* [Data listing]:
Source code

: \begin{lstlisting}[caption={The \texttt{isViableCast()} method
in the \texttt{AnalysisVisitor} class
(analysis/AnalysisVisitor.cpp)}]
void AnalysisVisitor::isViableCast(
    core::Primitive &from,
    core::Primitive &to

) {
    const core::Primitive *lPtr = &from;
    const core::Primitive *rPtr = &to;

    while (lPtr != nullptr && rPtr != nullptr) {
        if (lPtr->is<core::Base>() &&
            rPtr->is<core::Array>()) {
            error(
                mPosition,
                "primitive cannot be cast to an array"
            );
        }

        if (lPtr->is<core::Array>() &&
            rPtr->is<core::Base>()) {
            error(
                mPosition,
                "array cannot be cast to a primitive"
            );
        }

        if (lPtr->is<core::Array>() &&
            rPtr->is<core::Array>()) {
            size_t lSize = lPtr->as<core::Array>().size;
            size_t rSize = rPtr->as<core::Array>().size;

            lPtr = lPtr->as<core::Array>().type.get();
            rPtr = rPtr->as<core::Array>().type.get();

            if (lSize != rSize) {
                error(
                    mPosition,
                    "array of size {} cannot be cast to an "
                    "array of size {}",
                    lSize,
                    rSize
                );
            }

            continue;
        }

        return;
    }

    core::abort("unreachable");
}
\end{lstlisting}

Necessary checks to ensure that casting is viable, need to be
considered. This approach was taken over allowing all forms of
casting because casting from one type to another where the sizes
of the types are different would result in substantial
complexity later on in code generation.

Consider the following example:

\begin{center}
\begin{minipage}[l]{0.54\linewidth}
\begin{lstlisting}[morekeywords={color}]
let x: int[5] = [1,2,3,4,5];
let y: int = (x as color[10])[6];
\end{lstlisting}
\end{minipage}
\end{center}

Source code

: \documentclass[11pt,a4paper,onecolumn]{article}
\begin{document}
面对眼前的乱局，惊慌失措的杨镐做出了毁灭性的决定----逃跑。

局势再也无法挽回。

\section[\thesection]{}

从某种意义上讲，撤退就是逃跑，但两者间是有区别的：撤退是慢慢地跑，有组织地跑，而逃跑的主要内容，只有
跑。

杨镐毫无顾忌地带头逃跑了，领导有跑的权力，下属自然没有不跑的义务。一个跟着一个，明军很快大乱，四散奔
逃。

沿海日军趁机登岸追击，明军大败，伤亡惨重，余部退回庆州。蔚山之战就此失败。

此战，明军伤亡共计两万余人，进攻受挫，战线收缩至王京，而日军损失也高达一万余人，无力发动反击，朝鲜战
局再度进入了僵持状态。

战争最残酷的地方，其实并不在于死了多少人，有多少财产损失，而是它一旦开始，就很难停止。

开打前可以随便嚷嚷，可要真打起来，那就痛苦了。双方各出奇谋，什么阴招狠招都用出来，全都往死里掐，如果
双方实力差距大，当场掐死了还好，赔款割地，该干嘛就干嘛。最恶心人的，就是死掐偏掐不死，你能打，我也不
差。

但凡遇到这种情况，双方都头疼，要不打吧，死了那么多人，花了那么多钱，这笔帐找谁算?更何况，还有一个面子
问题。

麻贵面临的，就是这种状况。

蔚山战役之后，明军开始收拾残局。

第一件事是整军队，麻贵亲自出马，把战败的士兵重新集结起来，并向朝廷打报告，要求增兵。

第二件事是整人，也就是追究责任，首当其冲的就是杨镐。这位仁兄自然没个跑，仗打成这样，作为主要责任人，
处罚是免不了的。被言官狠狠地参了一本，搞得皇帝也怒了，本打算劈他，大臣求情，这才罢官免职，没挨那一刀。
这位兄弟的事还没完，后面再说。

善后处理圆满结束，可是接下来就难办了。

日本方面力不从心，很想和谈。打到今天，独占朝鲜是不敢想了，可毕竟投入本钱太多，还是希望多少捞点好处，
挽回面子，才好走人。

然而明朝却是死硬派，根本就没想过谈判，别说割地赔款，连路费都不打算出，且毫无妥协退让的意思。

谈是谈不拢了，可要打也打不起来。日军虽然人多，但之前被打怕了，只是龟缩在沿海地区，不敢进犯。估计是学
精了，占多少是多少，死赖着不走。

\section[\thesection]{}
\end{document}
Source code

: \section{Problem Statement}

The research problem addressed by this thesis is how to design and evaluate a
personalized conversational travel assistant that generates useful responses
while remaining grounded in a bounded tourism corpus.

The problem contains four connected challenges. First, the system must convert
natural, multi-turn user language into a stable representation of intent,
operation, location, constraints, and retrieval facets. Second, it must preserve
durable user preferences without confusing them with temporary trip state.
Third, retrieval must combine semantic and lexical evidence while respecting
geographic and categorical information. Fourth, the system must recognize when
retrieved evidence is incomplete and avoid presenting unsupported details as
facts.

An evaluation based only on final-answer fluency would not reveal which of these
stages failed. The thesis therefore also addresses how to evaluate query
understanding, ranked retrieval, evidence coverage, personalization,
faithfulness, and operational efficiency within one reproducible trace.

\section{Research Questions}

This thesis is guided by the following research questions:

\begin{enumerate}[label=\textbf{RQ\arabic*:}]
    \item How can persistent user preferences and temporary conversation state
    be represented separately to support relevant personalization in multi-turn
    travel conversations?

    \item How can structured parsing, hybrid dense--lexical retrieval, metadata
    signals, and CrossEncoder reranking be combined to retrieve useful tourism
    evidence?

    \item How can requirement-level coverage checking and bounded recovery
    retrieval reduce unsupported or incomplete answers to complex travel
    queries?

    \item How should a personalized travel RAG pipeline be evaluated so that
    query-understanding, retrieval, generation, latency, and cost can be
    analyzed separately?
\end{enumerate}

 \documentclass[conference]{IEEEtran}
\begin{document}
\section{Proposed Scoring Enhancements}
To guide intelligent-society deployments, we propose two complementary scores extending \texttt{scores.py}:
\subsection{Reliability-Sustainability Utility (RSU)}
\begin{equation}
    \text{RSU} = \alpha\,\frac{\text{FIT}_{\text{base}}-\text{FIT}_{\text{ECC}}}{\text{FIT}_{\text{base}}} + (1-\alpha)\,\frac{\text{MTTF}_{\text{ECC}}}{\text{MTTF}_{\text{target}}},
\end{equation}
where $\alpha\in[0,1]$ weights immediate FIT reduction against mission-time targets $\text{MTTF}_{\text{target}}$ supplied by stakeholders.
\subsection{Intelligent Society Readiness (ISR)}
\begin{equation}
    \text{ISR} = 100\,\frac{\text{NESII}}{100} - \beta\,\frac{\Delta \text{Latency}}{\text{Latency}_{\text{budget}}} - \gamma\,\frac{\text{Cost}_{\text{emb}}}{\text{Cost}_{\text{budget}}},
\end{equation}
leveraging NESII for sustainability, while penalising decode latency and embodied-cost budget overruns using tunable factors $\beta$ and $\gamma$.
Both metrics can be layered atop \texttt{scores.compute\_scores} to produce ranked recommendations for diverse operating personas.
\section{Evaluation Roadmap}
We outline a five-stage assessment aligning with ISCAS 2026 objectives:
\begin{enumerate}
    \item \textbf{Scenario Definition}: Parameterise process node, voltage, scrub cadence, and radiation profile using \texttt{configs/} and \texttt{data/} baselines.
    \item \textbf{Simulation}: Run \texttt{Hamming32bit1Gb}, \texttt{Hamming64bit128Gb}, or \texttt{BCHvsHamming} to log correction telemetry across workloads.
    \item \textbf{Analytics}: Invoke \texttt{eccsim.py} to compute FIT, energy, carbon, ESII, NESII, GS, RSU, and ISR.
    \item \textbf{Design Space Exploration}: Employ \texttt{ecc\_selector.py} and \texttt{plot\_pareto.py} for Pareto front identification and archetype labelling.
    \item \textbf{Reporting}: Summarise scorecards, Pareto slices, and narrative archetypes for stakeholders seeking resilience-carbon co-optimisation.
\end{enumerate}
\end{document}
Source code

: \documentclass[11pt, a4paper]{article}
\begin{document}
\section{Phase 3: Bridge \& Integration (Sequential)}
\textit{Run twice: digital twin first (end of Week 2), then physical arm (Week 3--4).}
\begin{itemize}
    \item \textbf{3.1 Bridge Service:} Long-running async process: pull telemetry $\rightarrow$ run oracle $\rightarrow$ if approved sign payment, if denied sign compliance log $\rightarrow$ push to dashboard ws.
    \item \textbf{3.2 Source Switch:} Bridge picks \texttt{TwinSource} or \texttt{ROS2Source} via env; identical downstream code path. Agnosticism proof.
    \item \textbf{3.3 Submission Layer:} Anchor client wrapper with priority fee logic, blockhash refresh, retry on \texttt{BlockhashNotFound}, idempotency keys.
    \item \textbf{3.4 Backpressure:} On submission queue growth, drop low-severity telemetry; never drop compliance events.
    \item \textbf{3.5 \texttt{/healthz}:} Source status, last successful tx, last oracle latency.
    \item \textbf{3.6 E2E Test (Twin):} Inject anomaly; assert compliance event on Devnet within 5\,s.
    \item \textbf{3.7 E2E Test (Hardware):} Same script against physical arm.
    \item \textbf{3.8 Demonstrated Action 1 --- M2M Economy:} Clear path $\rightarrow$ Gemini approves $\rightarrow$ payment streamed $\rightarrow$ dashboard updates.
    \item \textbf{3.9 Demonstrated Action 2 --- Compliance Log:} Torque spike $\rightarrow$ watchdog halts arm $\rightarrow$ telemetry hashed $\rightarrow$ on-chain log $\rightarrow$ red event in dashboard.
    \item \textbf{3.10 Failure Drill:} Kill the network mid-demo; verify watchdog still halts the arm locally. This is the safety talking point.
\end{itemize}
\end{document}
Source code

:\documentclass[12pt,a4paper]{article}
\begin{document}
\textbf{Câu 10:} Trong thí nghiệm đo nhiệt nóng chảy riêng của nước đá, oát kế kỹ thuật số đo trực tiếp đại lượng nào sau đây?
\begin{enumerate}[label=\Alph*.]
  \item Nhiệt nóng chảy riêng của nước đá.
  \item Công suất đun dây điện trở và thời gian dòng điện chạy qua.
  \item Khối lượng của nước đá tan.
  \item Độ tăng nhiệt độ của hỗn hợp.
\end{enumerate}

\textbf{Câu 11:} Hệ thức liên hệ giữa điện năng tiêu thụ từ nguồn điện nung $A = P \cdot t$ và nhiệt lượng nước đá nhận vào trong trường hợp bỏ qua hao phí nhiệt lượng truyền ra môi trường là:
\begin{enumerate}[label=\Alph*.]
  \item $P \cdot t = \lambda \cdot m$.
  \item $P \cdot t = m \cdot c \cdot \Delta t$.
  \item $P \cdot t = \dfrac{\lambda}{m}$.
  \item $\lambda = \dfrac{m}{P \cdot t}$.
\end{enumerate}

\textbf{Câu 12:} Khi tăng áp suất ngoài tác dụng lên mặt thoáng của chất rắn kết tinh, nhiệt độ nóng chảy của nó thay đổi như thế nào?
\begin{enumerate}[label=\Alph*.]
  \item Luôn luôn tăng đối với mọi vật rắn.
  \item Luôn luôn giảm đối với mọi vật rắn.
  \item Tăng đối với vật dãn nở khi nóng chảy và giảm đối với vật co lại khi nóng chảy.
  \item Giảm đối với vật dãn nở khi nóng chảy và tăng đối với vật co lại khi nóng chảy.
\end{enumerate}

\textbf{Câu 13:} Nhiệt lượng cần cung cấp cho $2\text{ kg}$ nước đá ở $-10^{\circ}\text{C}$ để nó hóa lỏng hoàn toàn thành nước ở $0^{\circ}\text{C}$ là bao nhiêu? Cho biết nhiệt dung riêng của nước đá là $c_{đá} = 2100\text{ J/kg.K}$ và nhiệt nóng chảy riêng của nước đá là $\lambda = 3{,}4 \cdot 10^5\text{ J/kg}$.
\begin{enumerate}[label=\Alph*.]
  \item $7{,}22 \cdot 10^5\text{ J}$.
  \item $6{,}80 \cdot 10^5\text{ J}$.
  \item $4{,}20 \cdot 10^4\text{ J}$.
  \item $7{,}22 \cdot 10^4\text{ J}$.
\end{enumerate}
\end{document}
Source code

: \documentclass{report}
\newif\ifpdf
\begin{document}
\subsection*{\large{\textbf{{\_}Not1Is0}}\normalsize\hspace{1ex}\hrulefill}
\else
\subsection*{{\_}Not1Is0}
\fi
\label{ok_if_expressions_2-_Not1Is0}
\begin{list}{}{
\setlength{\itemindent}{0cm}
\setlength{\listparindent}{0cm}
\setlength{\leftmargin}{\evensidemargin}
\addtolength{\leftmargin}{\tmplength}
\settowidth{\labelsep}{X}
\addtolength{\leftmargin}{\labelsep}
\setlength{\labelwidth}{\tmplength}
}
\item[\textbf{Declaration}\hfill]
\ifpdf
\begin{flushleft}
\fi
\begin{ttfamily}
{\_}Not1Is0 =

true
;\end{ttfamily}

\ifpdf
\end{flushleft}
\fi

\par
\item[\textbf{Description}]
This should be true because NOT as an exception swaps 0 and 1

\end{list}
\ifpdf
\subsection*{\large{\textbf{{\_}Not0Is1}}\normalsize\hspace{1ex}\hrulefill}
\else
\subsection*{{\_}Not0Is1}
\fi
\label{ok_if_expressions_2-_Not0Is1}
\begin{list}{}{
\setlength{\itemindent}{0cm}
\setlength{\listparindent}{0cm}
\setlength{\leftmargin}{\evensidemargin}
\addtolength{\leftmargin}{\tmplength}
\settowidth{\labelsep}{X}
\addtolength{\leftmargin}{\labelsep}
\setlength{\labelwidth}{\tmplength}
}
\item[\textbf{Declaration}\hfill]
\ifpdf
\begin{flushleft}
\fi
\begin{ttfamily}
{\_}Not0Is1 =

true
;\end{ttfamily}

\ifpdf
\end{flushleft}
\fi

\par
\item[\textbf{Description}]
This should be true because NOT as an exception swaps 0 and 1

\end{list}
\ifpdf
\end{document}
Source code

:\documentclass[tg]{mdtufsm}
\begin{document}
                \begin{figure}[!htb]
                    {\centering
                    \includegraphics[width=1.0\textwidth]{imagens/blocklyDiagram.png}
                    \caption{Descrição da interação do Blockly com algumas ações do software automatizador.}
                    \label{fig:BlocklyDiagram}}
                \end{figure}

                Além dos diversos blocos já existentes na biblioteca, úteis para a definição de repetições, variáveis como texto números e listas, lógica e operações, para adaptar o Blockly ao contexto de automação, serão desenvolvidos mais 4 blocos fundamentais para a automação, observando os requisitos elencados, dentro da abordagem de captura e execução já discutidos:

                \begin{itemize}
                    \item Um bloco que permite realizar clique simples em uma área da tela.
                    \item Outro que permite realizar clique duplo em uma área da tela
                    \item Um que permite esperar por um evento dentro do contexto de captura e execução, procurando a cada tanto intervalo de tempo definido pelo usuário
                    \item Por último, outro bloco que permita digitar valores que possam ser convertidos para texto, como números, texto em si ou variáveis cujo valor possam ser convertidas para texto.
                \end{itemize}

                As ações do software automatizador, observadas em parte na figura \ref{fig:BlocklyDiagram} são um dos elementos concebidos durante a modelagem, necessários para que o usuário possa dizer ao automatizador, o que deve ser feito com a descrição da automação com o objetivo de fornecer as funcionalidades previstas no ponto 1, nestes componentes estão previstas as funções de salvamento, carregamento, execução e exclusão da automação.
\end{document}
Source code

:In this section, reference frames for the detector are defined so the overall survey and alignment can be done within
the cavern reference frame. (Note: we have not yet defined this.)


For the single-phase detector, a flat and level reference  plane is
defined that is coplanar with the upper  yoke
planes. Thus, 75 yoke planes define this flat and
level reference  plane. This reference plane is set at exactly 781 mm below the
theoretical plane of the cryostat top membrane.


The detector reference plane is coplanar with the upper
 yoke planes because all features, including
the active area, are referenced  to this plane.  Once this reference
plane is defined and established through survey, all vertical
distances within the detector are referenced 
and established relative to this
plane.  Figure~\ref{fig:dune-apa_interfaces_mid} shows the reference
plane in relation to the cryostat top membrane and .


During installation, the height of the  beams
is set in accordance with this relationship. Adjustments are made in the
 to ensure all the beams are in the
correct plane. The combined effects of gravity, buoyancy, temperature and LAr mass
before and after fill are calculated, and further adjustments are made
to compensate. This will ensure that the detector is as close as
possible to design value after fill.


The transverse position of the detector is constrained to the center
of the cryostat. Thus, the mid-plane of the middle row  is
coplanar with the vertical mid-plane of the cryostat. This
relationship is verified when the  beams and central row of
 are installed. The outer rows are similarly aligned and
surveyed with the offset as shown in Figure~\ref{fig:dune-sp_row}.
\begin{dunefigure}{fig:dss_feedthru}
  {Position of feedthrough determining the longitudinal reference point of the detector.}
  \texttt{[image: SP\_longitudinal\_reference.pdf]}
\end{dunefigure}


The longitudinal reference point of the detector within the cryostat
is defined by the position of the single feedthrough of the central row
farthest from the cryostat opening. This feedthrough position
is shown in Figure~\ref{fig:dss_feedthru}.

* [What to produce]: Which lines above include "scores"? Show each of them by copying it.

* [Response for this exercise]:
To guide intelligent-society deployments, we propose two complementary scores extending \texttt{scores.py}:
Both metrics can be layered atop \texttt{scores.compute\_scores} to produce ranked recommendations for diverse operating personas.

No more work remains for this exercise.